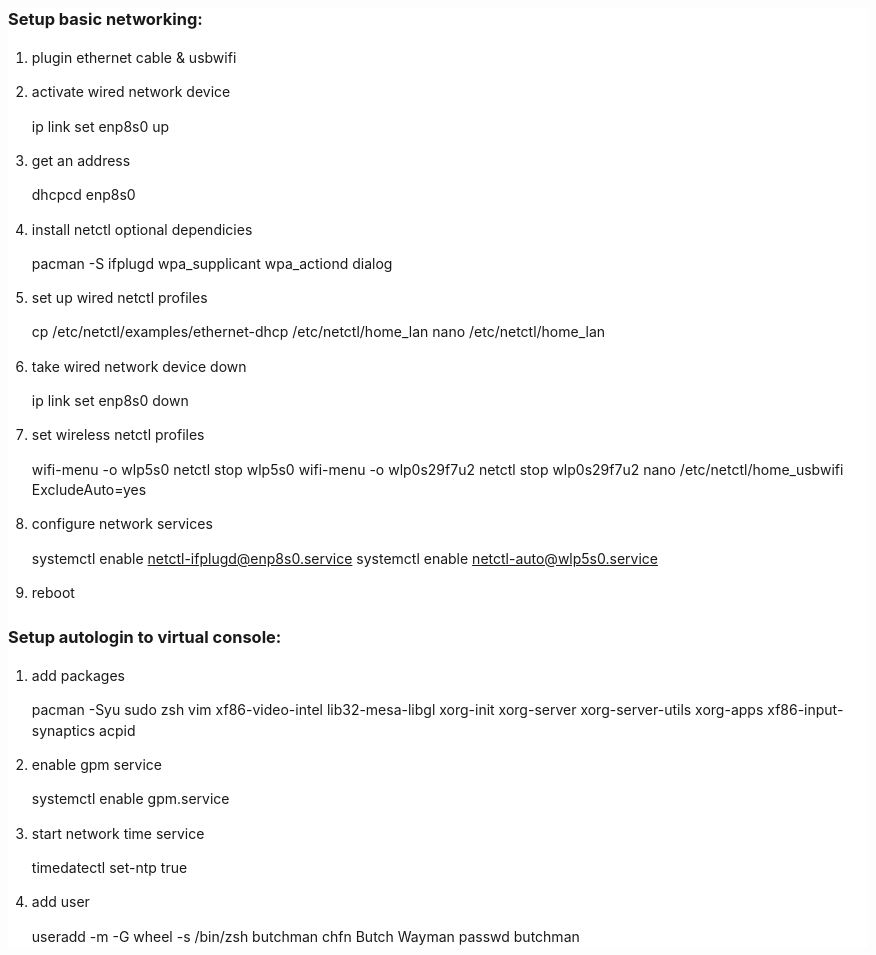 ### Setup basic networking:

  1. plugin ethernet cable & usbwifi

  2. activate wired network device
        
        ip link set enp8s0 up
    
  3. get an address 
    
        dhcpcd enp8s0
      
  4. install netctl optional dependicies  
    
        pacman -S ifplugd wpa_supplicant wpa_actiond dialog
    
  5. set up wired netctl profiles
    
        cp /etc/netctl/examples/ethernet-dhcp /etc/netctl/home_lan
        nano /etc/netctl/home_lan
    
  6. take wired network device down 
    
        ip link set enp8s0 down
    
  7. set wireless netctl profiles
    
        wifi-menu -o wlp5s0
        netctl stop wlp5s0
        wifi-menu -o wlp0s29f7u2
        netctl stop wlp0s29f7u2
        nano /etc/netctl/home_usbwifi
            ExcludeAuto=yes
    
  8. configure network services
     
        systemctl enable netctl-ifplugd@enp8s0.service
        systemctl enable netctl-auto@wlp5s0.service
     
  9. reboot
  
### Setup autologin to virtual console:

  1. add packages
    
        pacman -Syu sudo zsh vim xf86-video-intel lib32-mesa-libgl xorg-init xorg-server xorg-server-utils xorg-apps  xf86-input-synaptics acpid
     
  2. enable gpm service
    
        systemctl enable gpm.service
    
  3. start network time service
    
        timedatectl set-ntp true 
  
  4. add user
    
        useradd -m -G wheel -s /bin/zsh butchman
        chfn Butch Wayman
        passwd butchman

......

Starting from the line containing "timedatectl set-ntp true" and ending with the final line of the data, reproduce each line exactly as it appears, including no other lines.

TASK RESPONSE:
        timedatectl set-ntp true 
  
  4. add user
    
        useradd -m -G wheel -s /bin/zsh butchman
        chfn Butch Wayman
        passwd butchman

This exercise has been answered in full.